What the task requires: From the records below, set down exactly the lines starting with the line that contains "### default" and going on through the line that contains "### Personnages". Nothing else is wanted.

Information given:
═══

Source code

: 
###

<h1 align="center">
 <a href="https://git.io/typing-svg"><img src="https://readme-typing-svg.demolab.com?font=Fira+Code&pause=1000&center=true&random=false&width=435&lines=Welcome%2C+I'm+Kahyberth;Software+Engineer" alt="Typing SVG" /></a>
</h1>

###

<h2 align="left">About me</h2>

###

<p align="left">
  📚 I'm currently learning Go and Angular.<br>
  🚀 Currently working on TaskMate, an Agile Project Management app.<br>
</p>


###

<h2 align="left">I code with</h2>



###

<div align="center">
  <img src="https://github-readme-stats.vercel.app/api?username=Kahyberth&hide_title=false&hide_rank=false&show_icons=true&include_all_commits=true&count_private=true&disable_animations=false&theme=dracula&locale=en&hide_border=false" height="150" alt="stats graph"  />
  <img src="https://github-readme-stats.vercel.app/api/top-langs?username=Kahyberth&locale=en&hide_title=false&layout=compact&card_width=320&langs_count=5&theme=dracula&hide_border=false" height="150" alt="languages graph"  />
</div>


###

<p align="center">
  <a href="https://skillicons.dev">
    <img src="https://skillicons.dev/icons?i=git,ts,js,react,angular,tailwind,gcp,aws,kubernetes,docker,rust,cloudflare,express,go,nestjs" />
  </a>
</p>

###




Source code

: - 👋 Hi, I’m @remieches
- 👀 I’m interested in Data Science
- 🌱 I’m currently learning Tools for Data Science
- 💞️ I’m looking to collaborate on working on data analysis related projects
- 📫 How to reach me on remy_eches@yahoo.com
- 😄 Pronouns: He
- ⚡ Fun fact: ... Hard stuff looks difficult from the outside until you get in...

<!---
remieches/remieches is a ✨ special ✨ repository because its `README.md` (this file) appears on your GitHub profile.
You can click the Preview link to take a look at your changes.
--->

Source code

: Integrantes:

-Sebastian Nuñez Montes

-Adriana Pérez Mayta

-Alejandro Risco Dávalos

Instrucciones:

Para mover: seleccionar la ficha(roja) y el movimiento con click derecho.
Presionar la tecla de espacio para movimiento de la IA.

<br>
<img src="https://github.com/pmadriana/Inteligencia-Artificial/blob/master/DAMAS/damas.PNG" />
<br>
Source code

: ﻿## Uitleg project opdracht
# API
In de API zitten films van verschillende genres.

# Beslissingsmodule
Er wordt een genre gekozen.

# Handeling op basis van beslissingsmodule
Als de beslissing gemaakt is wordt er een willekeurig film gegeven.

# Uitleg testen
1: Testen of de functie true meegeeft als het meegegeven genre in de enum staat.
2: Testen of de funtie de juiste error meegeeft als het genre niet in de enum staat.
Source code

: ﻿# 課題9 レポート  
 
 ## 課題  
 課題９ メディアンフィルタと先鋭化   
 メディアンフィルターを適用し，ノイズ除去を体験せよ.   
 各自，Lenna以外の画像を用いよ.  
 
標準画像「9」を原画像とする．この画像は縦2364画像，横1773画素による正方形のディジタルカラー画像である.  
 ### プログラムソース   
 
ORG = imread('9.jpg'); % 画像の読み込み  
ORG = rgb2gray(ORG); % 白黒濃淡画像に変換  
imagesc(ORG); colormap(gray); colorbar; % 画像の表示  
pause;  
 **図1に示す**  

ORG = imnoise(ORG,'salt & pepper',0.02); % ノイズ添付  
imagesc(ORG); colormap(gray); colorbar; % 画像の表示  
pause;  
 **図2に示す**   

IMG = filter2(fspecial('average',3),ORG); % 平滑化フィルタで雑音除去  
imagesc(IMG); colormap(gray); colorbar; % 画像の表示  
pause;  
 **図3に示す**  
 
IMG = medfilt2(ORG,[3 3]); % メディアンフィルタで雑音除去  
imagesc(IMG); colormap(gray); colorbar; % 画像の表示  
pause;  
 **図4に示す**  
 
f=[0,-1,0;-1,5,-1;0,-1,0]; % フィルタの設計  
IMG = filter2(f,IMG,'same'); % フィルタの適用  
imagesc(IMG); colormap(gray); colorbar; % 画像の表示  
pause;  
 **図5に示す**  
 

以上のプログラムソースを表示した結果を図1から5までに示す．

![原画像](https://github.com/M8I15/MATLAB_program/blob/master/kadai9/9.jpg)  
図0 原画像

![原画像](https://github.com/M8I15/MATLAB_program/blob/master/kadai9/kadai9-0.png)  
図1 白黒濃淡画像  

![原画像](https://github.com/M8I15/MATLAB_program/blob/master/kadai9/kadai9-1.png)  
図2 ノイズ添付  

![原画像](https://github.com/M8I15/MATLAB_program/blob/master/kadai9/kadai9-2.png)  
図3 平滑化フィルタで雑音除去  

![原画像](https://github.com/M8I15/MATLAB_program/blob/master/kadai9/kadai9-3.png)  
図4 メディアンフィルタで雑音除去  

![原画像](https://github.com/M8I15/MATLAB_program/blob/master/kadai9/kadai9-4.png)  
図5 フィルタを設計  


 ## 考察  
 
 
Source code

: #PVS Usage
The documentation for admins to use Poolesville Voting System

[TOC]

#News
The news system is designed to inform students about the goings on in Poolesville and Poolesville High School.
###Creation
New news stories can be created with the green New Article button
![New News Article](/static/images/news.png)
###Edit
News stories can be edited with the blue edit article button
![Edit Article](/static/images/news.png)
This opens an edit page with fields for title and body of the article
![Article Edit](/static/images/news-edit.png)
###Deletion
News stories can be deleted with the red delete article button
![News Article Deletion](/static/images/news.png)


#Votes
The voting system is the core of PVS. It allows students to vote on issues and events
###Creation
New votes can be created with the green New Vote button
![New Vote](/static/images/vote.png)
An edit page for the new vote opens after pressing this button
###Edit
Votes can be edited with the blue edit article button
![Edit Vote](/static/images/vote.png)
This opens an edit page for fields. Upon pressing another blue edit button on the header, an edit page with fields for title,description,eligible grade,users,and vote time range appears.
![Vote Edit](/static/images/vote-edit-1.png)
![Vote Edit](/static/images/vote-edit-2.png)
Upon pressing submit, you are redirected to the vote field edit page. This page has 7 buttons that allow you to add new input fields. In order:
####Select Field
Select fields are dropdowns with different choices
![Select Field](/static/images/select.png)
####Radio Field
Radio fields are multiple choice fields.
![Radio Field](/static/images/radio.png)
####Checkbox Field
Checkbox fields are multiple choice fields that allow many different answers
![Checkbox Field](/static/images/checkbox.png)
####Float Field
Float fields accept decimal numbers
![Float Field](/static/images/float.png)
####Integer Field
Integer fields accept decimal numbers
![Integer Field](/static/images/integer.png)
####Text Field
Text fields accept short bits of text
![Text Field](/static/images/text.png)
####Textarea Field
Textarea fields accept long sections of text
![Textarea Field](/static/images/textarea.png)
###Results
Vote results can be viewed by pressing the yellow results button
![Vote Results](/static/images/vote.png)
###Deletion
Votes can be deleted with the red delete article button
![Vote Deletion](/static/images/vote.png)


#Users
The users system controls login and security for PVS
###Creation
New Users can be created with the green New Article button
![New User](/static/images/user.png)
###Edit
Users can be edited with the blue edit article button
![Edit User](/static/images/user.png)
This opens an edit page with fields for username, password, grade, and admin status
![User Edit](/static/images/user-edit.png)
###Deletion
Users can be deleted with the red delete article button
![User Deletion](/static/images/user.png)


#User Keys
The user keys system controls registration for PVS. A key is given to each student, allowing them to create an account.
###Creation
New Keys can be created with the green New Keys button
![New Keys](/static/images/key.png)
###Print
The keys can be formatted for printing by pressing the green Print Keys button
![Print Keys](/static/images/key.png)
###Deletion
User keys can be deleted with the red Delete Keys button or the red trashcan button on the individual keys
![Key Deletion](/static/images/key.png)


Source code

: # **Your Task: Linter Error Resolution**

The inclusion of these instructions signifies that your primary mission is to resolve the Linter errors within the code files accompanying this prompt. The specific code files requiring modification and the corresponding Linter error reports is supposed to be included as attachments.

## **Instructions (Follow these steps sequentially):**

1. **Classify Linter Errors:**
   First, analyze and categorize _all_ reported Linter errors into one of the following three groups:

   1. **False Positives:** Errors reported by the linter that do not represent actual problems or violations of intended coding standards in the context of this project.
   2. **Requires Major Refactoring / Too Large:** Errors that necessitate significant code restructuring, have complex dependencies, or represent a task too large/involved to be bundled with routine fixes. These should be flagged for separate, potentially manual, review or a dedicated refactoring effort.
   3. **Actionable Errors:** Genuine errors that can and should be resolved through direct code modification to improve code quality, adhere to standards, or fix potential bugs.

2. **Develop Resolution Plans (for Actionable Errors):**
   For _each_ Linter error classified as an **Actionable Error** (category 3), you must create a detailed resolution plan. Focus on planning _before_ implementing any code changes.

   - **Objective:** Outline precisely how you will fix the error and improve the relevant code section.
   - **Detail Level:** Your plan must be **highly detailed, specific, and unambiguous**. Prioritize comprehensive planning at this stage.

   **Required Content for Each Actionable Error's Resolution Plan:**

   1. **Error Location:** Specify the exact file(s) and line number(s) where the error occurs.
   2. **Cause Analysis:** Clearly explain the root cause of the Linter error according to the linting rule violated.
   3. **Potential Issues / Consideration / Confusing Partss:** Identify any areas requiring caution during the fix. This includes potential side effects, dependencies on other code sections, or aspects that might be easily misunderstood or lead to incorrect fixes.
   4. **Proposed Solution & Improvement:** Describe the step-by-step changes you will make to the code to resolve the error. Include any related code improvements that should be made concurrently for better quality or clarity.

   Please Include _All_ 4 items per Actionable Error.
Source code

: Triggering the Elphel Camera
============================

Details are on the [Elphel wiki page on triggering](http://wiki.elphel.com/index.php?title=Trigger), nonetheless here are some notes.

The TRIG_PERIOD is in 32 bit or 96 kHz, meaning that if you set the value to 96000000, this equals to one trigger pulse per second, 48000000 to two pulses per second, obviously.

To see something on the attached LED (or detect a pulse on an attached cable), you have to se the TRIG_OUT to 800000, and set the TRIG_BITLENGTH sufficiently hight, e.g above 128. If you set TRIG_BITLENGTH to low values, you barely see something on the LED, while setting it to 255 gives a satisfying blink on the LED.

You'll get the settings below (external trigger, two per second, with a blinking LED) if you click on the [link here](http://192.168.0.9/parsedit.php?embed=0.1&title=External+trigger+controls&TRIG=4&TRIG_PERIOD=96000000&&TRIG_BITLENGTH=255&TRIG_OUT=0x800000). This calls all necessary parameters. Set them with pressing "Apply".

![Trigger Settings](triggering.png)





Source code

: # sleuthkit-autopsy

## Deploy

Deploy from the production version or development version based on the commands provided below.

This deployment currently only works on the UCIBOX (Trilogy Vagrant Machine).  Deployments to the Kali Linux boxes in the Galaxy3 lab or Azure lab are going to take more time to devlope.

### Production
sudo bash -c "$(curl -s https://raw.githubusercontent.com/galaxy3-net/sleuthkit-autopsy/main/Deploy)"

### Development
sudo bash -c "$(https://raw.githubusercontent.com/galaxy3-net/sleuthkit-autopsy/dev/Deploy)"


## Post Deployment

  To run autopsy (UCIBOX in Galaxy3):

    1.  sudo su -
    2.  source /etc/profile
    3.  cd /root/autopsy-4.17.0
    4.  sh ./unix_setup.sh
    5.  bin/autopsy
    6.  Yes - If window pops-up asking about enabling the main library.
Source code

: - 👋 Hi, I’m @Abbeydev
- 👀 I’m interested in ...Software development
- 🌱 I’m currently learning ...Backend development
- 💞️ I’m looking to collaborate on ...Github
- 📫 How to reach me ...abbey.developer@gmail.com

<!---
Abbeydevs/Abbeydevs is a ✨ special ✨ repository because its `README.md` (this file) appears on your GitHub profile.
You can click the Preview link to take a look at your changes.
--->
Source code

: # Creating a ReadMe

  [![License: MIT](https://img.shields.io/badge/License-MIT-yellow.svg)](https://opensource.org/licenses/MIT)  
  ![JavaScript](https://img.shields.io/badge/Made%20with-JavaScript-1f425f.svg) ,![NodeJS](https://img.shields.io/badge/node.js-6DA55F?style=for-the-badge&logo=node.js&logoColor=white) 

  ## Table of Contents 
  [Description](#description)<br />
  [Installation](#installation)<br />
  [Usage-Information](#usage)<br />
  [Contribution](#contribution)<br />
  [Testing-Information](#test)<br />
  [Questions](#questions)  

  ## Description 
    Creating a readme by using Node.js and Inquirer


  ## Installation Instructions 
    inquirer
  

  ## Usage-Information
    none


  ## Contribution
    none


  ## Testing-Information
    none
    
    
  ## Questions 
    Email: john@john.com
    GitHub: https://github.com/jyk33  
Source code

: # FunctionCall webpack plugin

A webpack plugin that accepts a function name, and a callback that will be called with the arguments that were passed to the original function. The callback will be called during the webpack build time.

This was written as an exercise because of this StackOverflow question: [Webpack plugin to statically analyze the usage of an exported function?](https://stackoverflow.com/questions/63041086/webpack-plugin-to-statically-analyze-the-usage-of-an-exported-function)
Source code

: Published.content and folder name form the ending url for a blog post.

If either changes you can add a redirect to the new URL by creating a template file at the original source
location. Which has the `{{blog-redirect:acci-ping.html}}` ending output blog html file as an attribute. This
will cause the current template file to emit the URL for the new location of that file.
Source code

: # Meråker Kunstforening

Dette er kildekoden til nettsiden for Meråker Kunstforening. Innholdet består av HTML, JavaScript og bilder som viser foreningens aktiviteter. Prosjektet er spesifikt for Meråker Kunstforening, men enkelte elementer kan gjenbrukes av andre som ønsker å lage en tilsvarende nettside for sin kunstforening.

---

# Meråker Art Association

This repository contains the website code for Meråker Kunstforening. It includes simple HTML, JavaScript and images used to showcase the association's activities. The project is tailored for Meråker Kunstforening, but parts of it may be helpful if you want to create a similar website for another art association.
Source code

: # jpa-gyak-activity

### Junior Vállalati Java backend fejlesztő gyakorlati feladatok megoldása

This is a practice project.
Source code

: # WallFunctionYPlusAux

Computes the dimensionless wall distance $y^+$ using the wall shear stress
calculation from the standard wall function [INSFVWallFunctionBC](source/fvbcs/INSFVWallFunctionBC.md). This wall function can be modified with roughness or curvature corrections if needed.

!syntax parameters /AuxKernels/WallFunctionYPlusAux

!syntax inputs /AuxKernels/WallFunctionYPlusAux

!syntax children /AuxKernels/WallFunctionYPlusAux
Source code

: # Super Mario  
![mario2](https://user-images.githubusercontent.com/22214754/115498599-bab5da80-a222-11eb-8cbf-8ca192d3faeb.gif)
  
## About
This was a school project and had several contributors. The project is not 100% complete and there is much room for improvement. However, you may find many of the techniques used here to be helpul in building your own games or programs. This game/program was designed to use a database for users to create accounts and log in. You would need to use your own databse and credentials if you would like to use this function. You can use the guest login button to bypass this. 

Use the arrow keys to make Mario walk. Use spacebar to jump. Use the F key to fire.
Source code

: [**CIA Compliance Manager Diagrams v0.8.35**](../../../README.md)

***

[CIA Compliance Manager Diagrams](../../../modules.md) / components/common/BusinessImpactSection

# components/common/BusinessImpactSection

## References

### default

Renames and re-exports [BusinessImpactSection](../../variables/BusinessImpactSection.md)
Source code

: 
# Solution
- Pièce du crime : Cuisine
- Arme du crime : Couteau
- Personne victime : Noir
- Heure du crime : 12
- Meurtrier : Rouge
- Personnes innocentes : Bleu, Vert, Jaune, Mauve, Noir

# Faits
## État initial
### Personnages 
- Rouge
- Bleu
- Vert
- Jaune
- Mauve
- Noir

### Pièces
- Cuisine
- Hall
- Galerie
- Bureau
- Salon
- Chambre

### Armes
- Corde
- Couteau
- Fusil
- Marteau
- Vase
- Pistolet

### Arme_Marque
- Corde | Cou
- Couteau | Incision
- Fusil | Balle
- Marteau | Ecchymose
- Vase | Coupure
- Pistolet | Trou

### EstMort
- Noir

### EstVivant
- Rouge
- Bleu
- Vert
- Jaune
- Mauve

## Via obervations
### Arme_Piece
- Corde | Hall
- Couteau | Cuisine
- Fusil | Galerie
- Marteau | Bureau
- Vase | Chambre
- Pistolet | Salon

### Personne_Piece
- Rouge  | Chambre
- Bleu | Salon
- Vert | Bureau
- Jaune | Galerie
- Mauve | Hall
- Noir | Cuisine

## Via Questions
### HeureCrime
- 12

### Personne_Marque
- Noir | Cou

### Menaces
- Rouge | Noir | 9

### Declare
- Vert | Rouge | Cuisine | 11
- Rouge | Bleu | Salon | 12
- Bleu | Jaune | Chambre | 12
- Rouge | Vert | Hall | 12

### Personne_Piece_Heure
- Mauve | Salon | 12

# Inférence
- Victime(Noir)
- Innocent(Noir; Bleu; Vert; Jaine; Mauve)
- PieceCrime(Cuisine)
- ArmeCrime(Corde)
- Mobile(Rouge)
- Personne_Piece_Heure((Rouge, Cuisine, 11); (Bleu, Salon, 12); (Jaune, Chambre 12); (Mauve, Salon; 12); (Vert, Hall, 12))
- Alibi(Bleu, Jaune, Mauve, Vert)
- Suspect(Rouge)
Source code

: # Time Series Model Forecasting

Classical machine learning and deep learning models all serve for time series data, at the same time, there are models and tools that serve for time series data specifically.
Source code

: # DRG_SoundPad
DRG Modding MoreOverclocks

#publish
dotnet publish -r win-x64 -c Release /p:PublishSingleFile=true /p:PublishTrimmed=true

═══

Task answer:
### default

Renames and re-exports [BusinessImpactSection](../../variables/BusinessImpactSection.md)
Source code

: 
# Solution
- Pièce du crime : Cuisine
- Arme du crime : Couteau
- Personne victime : Noir
- Heure du crime : 12
- Meurtrier : Rouge
- Personnes innocentes : Bleu, Vert, Jaune, Mauve, Noir

# Faits
## État initial
### Personnages 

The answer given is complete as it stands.